One study that showed an association between paternal age and a genetic mutation examined men aged 22 to 80 years. The results revealed associations between age and the frequencies of sperm with DNA fragmentation and fibroblast growth factor receptor 3 gene (FGFR3) mutations. FGFR3 mutation causes achondroplasia. The study found no associations between male age and sperm with aneuploidies or diploides. Specifically, there was no link between paternal age and Down syndrome, Klinefelter syndrome, Turner syndrome, XYY syndrome, Apert syndrome (FGFR2 mutation), or sex ratio.57 There is ongoing debate in the literature regarding the contribution of paternal age to trisomies in the offspring. A study of 3419 offspring with trisomies showed a paternal age effect only when the maternal age was ≥ 35 years. This effect was strongest when maternal age was > 40 years. When maternal age was > 40 years, the paternal contribution to Down syndrome was as important as the maternal age effect.58
There has been recent evidence of increased rate of first trimester spontaneous abortion with older paternal age. For paternal age ≥ 35 years, the risk of spontaneous abortion between 6 and 20 weeks of gestation was 1.27. This elevated risk was seen even when evaluating only those couples where the maternal age was < 30 years. When divided by trimester, the risk of first trimester miscarriage was 1.56 and risk was 0.87 for second trimester loss.59 Spontaneous abortion was likely due to chromosomal abnormalities. It is plausible that, because spermatogenesis continues throughout a man’s life, such continued replication can result in mutations. This was illustrated by Singh and colleagues, who studied semen samples that were collected from men between the ages of 20 and 57 years visiting fertility clinics. They found that the percentage of sperm with highly damaged DNA was statistically significantly higher in men aged 36 to 57 years than in those aged 20 to 35 years.60
Conclusions
It is clear that aging has a significant impact on male sexual function, sperm parameters, and fertility. These changes contribute to decreased fecundability, increased time to conception, and increased miscarriage rates. Despite the evidence discussed in this article, there are clearly many unknowns with regard to male aging and fertility. There is opportunity for further research in nearly all areas discussed in this article. Further research will allow better understanding of the changes in the male reproductive axis and the impact on all areas of male fertility in relation to age.
Main Points.
The age of the male partner has significant impact on reproduction. Older men tend to have older female partners, and increasing male age is associated with increased time to conception. This reflects the age-related increase in acquired medical conditions, decreases in semen quality, and increasing rates of DNA fragmentation seen in sperm.

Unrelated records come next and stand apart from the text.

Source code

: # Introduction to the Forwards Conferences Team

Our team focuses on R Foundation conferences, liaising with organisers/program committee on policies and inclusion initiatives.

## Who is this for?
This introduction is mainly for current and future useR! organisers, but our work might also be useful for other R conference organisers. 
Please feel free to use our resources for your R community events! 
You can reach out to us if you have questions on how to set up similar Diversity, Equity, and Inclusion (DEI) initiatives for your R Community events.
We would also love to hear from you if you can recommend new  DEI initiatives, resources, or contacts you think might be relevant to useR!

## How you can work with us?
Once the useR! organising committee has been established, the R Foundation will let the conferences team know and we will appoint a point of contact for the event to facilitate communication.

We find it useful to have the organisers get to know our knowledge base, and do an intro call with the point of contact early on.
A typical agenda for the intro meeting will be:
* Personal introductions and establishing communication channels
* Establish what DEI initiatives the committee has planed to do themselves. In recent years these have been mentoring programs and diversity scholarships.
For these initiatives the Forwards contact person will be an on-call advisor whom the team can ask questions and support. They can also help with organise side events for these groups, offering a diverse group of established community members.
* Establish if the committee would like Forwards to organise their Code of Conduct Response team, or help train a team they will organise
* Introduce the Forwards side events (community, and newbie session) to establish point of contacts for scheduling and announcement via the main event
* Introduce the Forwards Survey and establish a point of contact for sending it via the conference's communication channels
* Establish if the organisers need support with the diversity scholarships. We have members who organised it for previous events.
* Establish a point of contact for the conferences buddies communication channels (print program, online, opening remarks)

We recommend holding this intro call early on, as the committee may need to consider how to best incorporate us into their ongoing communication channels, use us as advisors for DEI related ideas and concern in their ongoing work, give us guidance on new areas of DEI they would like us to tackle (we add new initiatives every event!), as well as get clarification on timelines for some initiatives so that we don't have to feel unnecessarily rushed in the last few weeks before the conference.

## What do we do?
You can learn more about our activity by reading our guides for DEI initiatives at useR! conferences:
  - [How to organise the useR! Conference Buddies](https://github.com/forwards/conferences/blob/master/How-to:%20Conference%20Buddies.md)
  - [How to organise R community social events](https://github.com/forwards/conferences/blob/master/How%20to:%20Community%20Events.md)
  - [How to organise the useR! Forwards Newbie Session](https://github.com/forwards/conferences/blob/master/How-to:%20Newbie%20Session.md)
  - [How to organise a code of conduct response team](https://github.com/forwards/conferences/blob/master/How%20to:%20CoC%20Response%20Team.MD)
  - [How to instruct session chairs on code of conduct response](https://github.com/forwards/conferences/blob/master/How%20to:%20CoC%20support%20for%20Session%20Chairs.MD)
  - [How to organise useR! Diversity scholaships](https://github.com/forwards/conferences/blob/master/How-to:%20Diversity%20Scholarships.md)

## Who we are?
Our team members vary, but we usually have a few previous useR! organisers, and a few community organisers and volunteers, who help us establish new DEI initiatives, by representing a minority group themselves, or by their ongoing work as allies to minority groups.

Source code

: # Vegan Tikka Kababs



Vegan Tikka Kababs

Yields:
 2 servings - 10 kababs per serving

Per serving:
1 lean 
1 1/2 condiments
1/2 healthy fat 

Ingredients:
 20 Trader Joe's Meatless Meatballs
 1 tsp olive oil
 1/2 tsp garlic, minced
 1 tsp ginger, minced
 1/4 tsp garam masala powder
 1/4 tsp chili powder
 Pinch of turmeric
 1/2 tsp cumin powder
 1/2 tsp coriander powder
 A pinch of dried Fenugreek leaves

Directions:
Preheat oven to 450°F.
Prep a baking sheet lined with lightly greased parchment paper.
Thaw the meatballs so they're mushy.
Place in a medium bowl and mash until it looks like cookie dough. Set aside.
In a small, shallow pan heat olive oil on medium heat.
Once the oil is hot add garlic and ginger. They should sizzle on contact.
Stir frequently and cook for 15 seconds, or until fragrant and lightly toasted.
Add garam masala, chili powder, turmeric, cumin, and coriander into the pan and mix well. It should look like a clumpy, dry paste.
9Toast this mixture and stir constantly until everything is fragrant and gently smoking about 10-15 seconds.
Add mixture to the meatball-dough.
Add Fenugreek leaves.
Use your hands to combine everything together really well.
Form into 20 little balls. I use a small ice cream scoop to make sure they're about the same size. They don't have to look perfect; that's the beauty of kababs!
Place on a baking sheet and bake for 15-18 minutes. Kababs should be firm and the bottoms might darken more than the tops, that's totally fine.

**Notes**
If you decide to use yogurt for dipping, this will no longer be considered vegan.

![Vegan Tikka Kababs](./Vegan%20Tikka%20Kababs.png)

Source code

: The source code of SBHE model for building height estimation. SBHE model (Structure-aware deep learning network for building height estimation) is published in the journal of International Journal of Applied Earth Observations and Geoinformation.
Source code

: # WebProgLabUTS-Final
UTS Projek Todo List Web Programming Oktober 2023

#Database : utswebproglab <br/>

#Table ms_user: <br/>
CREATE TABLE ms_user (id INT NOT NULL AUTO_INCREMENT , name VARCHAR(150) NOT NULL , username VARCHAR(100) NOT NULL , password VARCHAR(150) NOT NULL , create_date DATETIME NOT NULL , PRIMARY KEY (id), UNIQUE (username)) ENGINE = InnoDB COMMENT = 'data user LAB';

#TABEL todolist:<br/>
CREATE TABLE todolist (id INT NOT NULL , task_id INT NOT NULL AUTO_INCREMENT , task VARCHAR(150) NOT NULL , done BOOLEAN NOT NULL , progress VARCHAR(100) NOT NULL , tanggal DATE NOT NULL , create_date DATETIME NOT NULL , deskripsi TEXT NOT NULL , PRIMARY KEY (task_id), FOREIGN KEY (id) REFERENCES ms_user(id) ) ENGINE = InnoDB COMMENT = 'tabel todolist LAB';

The risk of developing a medical condition or of being exposed to environmental toxins increases with age. For men, viral orchitis and sexually transmitted infections can lead to infertility due to germinal cell damage, ischemia, or the immune response to the infection.
Declining testosterone may cause decline in libido, erectile dysfunction, and difficulty achieving ejaculation. The level of testosterone does appear to influence sexual function.
Aging has a significant impact on male sexual function, sperm parameters, and fertility, which all contribute to decreased fecundability, increased time to conception, and increased miscarriage rates. There are clearly many unknowns that remain with regard to male aging and fertility. Further research will allow a better understanding of age and its impact on all areas of male fertility.
Footnotes
The authors report no real or apparent conflicts of interest.